The Five-Number Summary
Before handling outliers, you need a way to detect them. The five-number summary provides the foundation: minimum, first quartile (Q1), median, third quartile (Q3), and maximum.
import numpy as np
import seaborn as sns
marks = [45, 32, 56, 75, 89, 54, 32, 89, 90, 87,
67, 54, 45, 98, 99, 67, 74]
minimum, Q1, median, Q3, maximum = np.quantile(
marks, [0, 0.25, 0.50, 0.75, 1.0]
)This gives you the spread of the central 50% of data, but it doesn't tell you what counts as an outlier.
The IQR Method
The Interquartile Range (Q3 − Q1) captures the middle 50% of your data. The standard rule defines outliers as points below Q1 − 1.5×IQR or above Q3 + 1.5×IQR.
IQR = Q3 - Q1
lower_fence = Q1 - 1.5 * IQR
higher_fence = Q3 + 1.5 * IQRThe 1.5 multiplier is a convention that works well for roughly normal distributions. For skewed distributions, you might adjust it to 3.0 to avoid flagging natural skewness as outliers.
sns.boxplot(marks)A clean set with no outliers. Now add some extreme values:
marks_with_outliers = [-100, -200, 45, 32, 56, 75, 89, 54, 32, 89,
90, 87, 67, 54, 45, 98, 99, 67, 74, 150, 170, 180]
sns.boxplot(marks_with_outliers)The box plot now shows points far outside the whiskers — -200 and -100 on the low end, 150-180 on the high end.

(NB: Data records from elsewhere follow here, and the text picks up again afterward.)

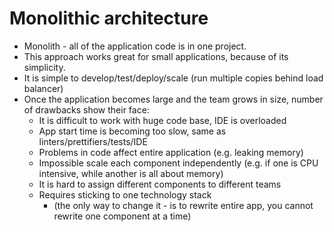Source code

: # Monolithic architecture

* Monolith - all of the application code is in one project.
* This approach works great for small applications, because of its simplicity.
* It is simple to develop/test/deploy/scale (run multiple copies behind load balancer)
* Once the application becomes large and the team grows in size, number of drawbacks show their face:
    * It is difficult to work with huge code base, IDE is overloaded
    * App start time is becoming too slow, same as linters/prettifiers/tests/IDE
    * Problems in code affect entire application (e.g. leaking memory)
    * Impossible scale each component independently (e.g. if one is CPU intensive, while another is all about memory)
    * It is hard to assign different components to different teams
    * Requires sticking to one technology stack
        * (the only way to change it - is to rewrite entire app, you cannot rewrite one component at a time)
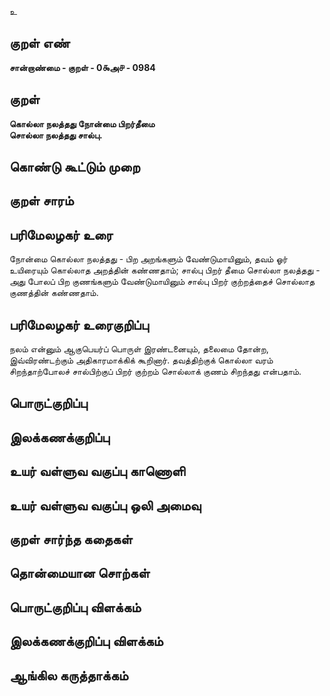 உ

## குறள் எண் 

**சான்றாண்மை - குறள் - 0௯அ௪ - 0984**

## குறள் 

**கொல்லா நலத்தது நோன்மை பிறர்தீமை  
சொல்லா நலத்தது சால்பு.** 

## கொண்டு கூட்டும் முறை


## குறள் சாரம் 


## பரிமேலழகர் உரை

நோன்மை கொல்லா நலத்தது - பிற அறங்களும் வேண்டுமாயினும், தவம் ஓர் உயிரையும் கொல்லாத அறத்தின் கண்ணதாம்; சால்பு பிறர் தீமை சொல்லா நலத்தது - அது போலப் பிற குணங்களும் வேண்டுமாயினும் சால்பு பிறர் குற்றத்தைச் சொல்லாத குணத்தின் கண்ணதாம்.

## பரிமேலழகர் உரைகுறிப்பு   

நலம் என்னும் ஆகுபெயர்ப் பொருள் இரண்டனையும், தலைமை தோன்ற, இவ்விரண்டற்கும் அதிகாரமாக்கிக் கூறினார். தவத்திற்குக் கொல்லா வரம் சிறந்தாற்போலச் சால்பிற்குப் பிறர் குற்றம் சொல்லாக் குணம் சிறந்தது என்பதாம்.

## பொருட்குறிப்பு 


## இலக்கணக்குறிப்பு  


## உயர் வள்ளுவ வகுப்பு காணொளி


## உயர் வள்ளுவ வகுப்பு ஒலி அமைவு 

 
## குறள் சார்ந்த கதைகள் 


## தொன்மையான சொற்கள்


## பொருட்குறிப்பு விளக்கம்


## இலக்கணக்குறிப்பு விளக்கம்


## ஆங்கில கருத்தாக்கம் 


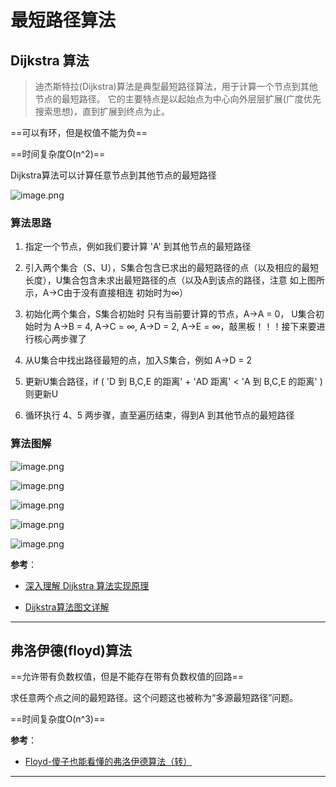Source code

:# 最短路径算法

## Dijkstra 算法

> 迪杰斯特拉(Dijkstra)算法是典型最短路径算法，用于计算一个节点到其他节点的最短路径。
它的主要特点是以起始点为中心向外层层扩展(广度优先搜索思想)，直到扩展到终点为止。

==可以有环，但是权值不能为负==

==时间复杂度O(n^2)==

Dijkstra算法可以计算任意节点到其他节点的最短路径

![image.png](https://ws1.sinaimg.cn/large/006alGmrly1g9g951yczbj30a9062my8.jpg)

### 算法思路

1. 指定一个节点，例如我们要计算 'A' 到其他节点的最短路径

2. 引入两个集合（S、U），S集合包含已求出的最短路径的点（以及相应的最短长度），U集合包含未求出最短路径的点（以及A到该点的路径，注意 如上图所示，A->C由于没有直接相连 初始时为∞）

3. 初始化两个集合，S集合初始时 只有当前要计算的节点，A->A = 0，
    U集合初始时为 A->B = 4, A->C = ∞, A->D = 2, A->E = ∞，敲黑板！！！接下来要进行核心两步骤了
4. 从U集合中找出路径最短的点，加入S集合，例如 A->D = 2

5. 更新U集合路径，if ( 'D 到 B,C,E 的距离' + 'AD 距离' < 'A 到 B,C,E 的距离' ) 则更新U

6. 循环执行 4、5 两步骤，直至遍历结束，得到A 到其他节点的最短路径

### 算法图解

![image.png](https://ws1.sinaimg.cn/large/006alGmrly1g9g96p2uuyj30m00asq53.jpg)

![image.png](https://ws1.sinaimg.cn/large/006alGmrly1g9g971nqh3j30lg0b3q4w.jpg)

![image.png](https://ws1.sinaimg.cn/large/006alGmrly1g9g97bheutj30l30bnq5n.jpg)

![image.png](https://ws1.sinaimg.cn/large/006alGmrly1g9g97gxbsmj30jd0a0acc.jpg)

![image.png](https://ws1.sinaimg.cn/large/006alGmrly1g9g97p4x5gj30j409yq53.jpg)

**参考**：

- [深入理解 Dijkstra 算法实现原理](https://www.jianshu.com/p/ff6db00ad866)

- [Dijkstra算法图文详解](https://blog.csdn.net/lbperfect123/article/details/84281300)

---

## 弗洛伊德(floyd)算法

==允许带有负数权值，但是不能存在带有负数权值的回路==

求任意两个点之间的最短路径。这个问题这也被称为“多源最短路径”问题。

==时间复杂度O(n^3)==

**参考**：

- [Floyd-傻子也能看懂的弗洛伊德算法（转）](https://www.cnblogs.com/wangyuliang/p/9216365.html)

---
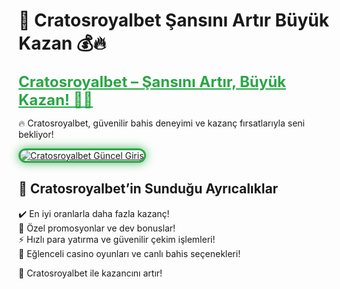 <!-- Cratosroyalbet İçerik -->
# 🎯 Cratosroyalbet  Şansını Artır Büyük Kazan 💰🔥  

<a href="https://cutt.ly/Cratos2025-giris" title="Cratosroyalbet Güncel Giriş" style="color: #28a745; font-size: 24px; font-weight: bold;">Cratosroyalbet – Şansını Artır, Büyük Kazan! 🎰💎</a>  

🔥 Cratosroyalbet, güvenilir bahis deneyimi ve kazanç fırsatlarıyla seni bekliyor!  

<a href="https://cutt.ly/Cratos2025-giris" title="Cratosroyalbet Güncel Giriş">  
<img src="https://i.ibb.co/BtMhhf6/g-venligiris.jpg" alt="Cratosroyalbet Güncel Giriş" style="max-width: 100%; border: 3px solid #28a745; border-radius: 15px; box-shadow: 0px 0px 15px rgba(40, 167, 69, 0.8);">  
</a>  

## 🚀 Cratosroyalbet’in Sunduğu Ayrıcalıklar  
✔️ En iyi oranlarla daha fazla kazanç!  
🎁 Özel promosyonlar ve dev bonuslar!  
⚡️ Hızlı para yatırma ve güvenilir çekim işlemleri!  
🎲 Eğlenceli casino oyunları ve canlı bahis seçenekleri!  

💎 Cratosroyalbet ile kazancını artır!
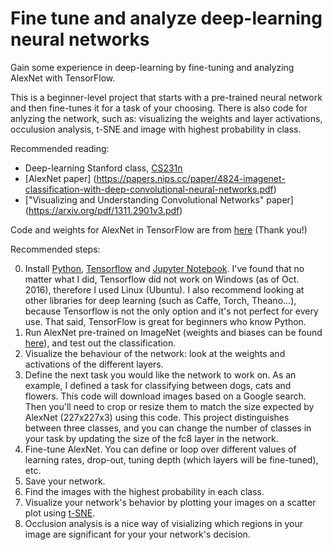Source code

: # Fine tune and analyze deep-learning neural networks
Gain some experience in deep-learning by fine-tuning and analyzing AlexNet with TensorFlow.

This is a beginner-level project that starts with a pre-trained neural network and then fine-tunes it for a task of your choosing. There is also code for anlyzing the network, such as: visualizing the weights and layer activations, occulusion analysis, t-SNE and image with highest probability in class.

Recommended reading:
- Deep-learning Stanford class, [CS231n](http://cs231n.github.io/)
- [AlexNet paper] (https://papers.nips.cc/paper/4824-imagenet-classification-with-deep-convolutional-neural-networks.pdf)
- ["Visualizing and Understanding Convolutional Networks" paper] (https://arxiv.org/pdf/1311.2901v3.pdf)

Code and weights for AlexNet in TensorFlow are from [here]( http://www.cs.toronto.edu/~guerzhoy/tf_alexnet/) (Thank you!)

Recommended steps:

0. Install [Python](https://www.python.org/downloads/), [Tensorflow](https://www.tensorflow.org/get_started/os_setup) and [Jupyter Notebook](http://jupyter.readthedocs.io/en/latest/install.html). I've found that no matter what I did, Tensorflow did not work on Windows (as of Oct. 2016), therefore I used Linux (Ubuntu). I also recommend looking at other libraries for deep learning (such as Caffe, Torch, Theano...), because Tensorflow is not the only option and it's not perfect for every use. That said, TensorFlow is great for beginners who know Python.
1. Run AlexNet pre-trained on ImageNet (weights and biases can be found [here](http://www.cs.toronto.edu/~guerzhoy/tf_alexnet/bvlc_alexnet.npy)), and test out the classification.
2. Visualize the behaviour of the network: look at the weights and activations of the different layers.
3. Define the next task you would like the network to work on. As an example, I defined a task for classifying between dogs, cats and flowers. This code will download images based on a Google search. Then you'll need to crop or resize them to match the size expected by AlexNet (227x227x3) using this code. This project distinguishes between three classes, and you can change the number of classes in your task by updating the size of the fc8 layer in the network.
4. Fine-tune AlexNet. You can define or loop over different values of learning rates, drop-out, tuning depth (which layers will be fine-tuned), etc.
5. Save your network.
6. Find the images with the highest probability in each class.
7. Visualize your network's behavior by plotting your images on a scatter plot using [t-SNE](https://en.wikipedia.org/wiki/T-distributed_stochastic_neighbor_embedding).
8. Occlusion analysis is a nice way of visializing which regions in your image are significant for your your network's decision.




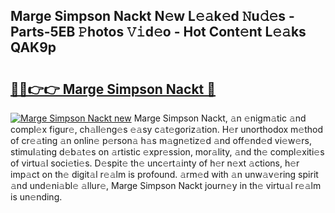 ## Marge Simpson Nackt N𝚎w L𝚎𝚊k𝚎d 𝙽u𝚍𝚎s - Parts-5EB 𝙿hotos 𝚅𝚒d𝚎o - Hot Cont𝚎nt L𝚎𝚊ks QAK9p

# <h2><a href="http://kv8o0ty.teov.top/?on=Marge+Simpson+Nackt">🔗🔗👉👉 Marge Simpson Nackt 🔗</a></h2>

[![Marge Simpson Nackt new](https://i.imgur.com/QqkWNDz.gif)](http://kv8o0ty.teov.top/?on=Marge+Simpson+Nackt)
Marge Simpson Nackt, 𝚊n 𝚎nigm𝚊tic 𝚊nd compl𝚎x figur𝚎, ch𝚊ll𝚎ng𝚎s 𝚎𝚊sy c𝚊t𝚎goriz𝚊tion. H𝚎r unorthodox m𝚎thod of cr𝚎𝚊ting 𝚊n onlin𝚎 p𝚎rson𝚊 h𝚊s m𝚊gn𝚎tiz𝚎d 𝚊nd off𝚎nd𝚎d vi𝚎w𝚎rs, stimul𝚊ting d𝚎b𝚊t𝚎s on 𝚊rtistic 𝚎xpr𝚎ssion, mor𝚊lity, 𝚊nd th𝚎 compl𝚎xiti𝚎s of virtu𝚊l soci𝚎ti𝚎s. D𝚎spit𝚎 th𝚎 unc𝚎rt𝚊inty of h𝚎r n𝚎xt 𝚊ctions, h𝚎r imp𝚊ct on th𝚎 digit𝚊l r𝚎𝚊lm is profound. 𝚊rm𝚎d with 𝚊n unw𝚊v𝚎ring spirit 𝚊nd und𝚎ni𝚊bl𝚎 𝚊llur𝚎, Marge Simpson Nackt journ𝚎y in th𝚎 virtu𝚊l r𝚎𝚊lm is un𝚎nding.
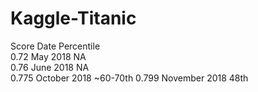# Kaggle-Titanic

Score     Date            Percentile
<br>
0.72      May 2018        NA  
0.76      June 2018       NA    
0.775     October 2018    ~60-70th
0.799     November 2018   48th
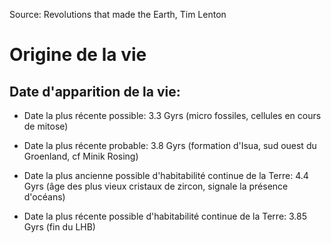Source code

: Source: Revolutions that made the Earth, Tim Lenton

# Origine de la vie

## Date d'apparition de la vie: 

- Date la plus récente possible: 3.3 Gyrs (micro fossiles, cellules en cours de mitose)
- Date la plus récente probable: 3.8 Gyrs (formation d'Isua, sud ouest du Groenland, cf Minik Rosing)

- Date la plus ancienne possible d'habitabilité continue de la Terre: 4.4 Gyrs (âge des plus vieux cristaux de zircon, signale la présence d'océans)
- Date la plus récente possible d'habitabilité continue de la Terre: 3.85 Gyrs (fin du LHB)
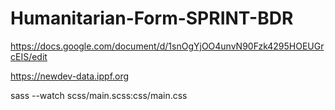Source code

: # Humanitarian-Form-SPRINT-BDR

https://docs.google.com/document/d/1snOgYjOO4unvN90Fzk4295HOEUGrcEIS/edit

https://newdev-data.ippf.org

sass --watch scss/main.scss:css/main.css
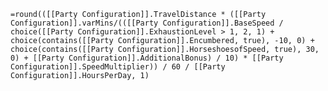 `=round(([[Party Configuration]].TravelDistance * ([[Party Configuration]].varMins/(([[Party Configuration]].BaseSpeed / choice([[Party Configuration]].ExhaustionLevel > 1, 2, 1) + choice(contains([[Party Configuration]].Encumbered, true), -10, 0) + choice(contains([[Party Configuration]].HorseshoesofSpeed, true), 30, 0) + [[Party Configuration]].AdditionalBonus) / 10) * [[Party Configuration]].SpeedMultiplier)) / 60 / [[Party Configuration]].HoursPerDay, 1)`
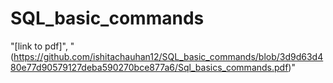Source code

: # SQL_basic_commands

"[link to pdf]", "(https://github.com/ishitachauhan12/SQL_basic_commands/blob/3d9d63d480e77d90579127deba590270bce877a6/Sql_basics_commands.pdf)"

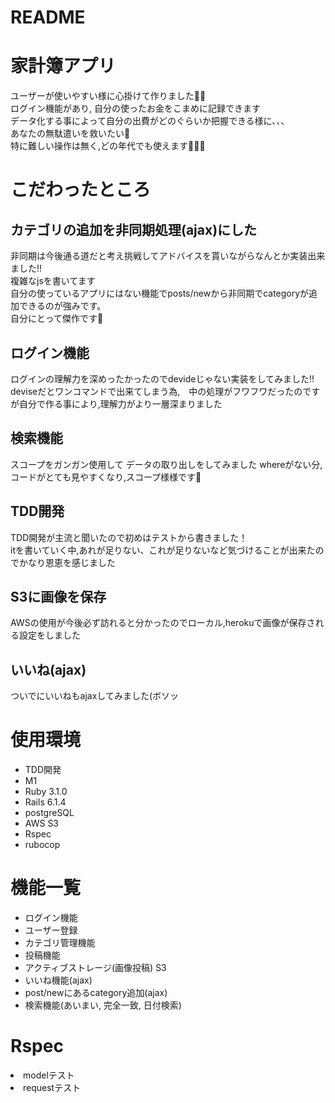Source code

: # README
<h1>家計簿アプリ</h1>
<p>
  ユーザーが使いやすい様に心掛けて作りました🙇‍♂️<br>
  ログイン機能があり, 自分の使ったお金をこまめに記録できます<br>
  データ化する事によって自分の出費がどのぐらいか把握できる様に、、、<br>
  あなたの無駄遣いを救いたい🫶<br>
  特に難しい操作は無く,どの年代でも使えます🫶🫶🫶
</p>

<h1>こだわったところ</h1>

<h2>カテゴリの追加を非同期処理(ajax)にした</h2>
<p>
  非同期は今後通る道だと考え挑戦してアドバイスを貰いながらなんとか実装出来ました!!<br>
  複雑なjsを書いてます<br>
  自分の使っているアプリにはない機能でposts/newから非同期でcategoryが追加できるのが強みです。<br>
  自分にとって傑作です🥹
</p>

<h2>ログイン機能</h2>
<p>
  ログインの理解力を深めったかったのでdevideじゃない実装をしてみました!!<br>
  deviseだとワンコマンドで出来てしまう為,　中の処理がフワフワだったのですが自分で作る事により,理解力がより一層深まりました<br>
</p>

<h2>検索機能</h2>
<p>
  スコープをガンガン使用して
  データの取り出しをしてみました
  whereがない分,コードがとても見やすくなり,スコープ様様です🥹
</p>

<h2>TDD開発</h2>
<p>
  TDD開発が主流と聞いたので初めはテストから書きました！<br>
  itを書いていく中,あれが足りない、これが足りないなど気づけることが出来たのでかなり恩恵を感じました<br>
</p>
 
<h2>S3に画像を保存</h2>
<p>
  AWSの使用が今後必ず訪れると分かったのでローカル,herokuで画像が保存される設定をしました
</p>

<h2>いいね(ajax)</h2>
<p>
  ついでにいいねもajaxしてみました(ボソッ
</p>

<h1>使用環境</h1>
<ul>
  <li>TDD開発</li>
  <li>M1</li>
  <li>Ruby 3.1.0</li>
  <li>Rails 6.1.4</li>
  <li>postgreSQL</li>
  <li>AWS S3</li>
  <li>Rspec</li>
  <li>rubocop</li>
</ul>

<h1>機能一覧</h1>
<ul>
  <li>ログイン機能</li>
  <li>ユーザー登録</li>
  <li>カテゴリ管理機能</li>
  <li>投稿機能</li>
  <li>アクティブストレージ(画像投稿) S3</li>
  <li>いいね機能(ajax)</li>
  <li>post/newにあるcategory追加(ajax)</li>
  <li>検索機能(あいまい, 完全一致, 日付検索)</li>
</ul>

<h1>Rspec</h1>
<li>modelテスト</li>
<li>requestテスト</li>
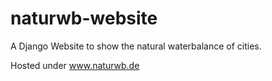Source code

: # naturwb-website
A Django Website to show the natural waterbalance of cities.

Hosted under www.naturwb.de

Detection Methods Compared
The IQR method isn't the only option. Each has tradeoffs:
| Method | Best For | Limitation |
|---|---|---|
| IQR (Tukey's fences) | Quick univariate detection | Assumes symmetric distribution |
| Z-score | Normally distributed data | Masked by multiple outliers (swamping) |
| Modified Z-score | Data with some skewness | Requires robust scale estimate (MAD) |
| DBSCAN clustering | Multivariate outliers | Sensitive to epsilon parameter |
| Isolation Forest | High-dimensional data | Less interpretable |
The Z-score flags points more than 3 standard deviations from the mean:
from scipy import stats
z_scores = np.abs(stats.zscore(marks_with_outliers))
outliers = np.where(z_scores > 3)This works well when your data is normal. For non-normal distributions, the modified Z-score using median absolute deviation is more robust.
What to Do With Detected Outliers
Once identified, you have three main options:
Trimming (Removal) — drop the outlier rows entirely. Best when outliers are clearly data entry errors or you have enough data to spare.
Capping (Winsorization) — replace outliers with the nearest fence value. This preserves the data point while limiting its influence.
def cap_outliers(series, multiplier=1.5):
Q1 = series.quantile(0.25)
Q3 = series.quantile(0.75)
IQR = Q3 - Q1
lower = Q1 - multiplier * IQR
upper = Q3 + multiplier * IQR
return series.clip(lower, upper)Imputation — treat outliers like missing values and impute them using the median. This is the most conservative option.
How Different Models React to Outliers
The impact of outliers depends heavily on your model:
- Linear regression, logistic regression — highly sensitive. Outliers in the input space pull the coefficient estimates.
- Tree-based models (random forest, XGBoost) — naturally robust. Trees split on percentiles, so a single extreme value is isolated in its own leaf.
- k-NN, SVM (with RBF kernel) — very sensitive. Distance-based algorithms get distorted by extreme feature values.
- Neural networks — moderately sensitive. Gradient-based optimization can be affected, but normalization helps.
A useful heuristic: if you're using a tree-based model and outliers are legitimate extreme values, you can often leave them alone. For linear models, you almost always need to handle them.
Context Is Everything
The same outlier can be signal or noise depending on context. A sudden spike in website traffic during a marketing campaign is expected — capping it would remove the signal. The same spike on a random Tuesday might be a bot attack — trimming makes sense.
The safest approach is to flag outliers rather than automatically removing them. Understand what generated each extreme value before deciding. If you must automate, capping is more conservative than trimming — it preserves sample size while limiting influence.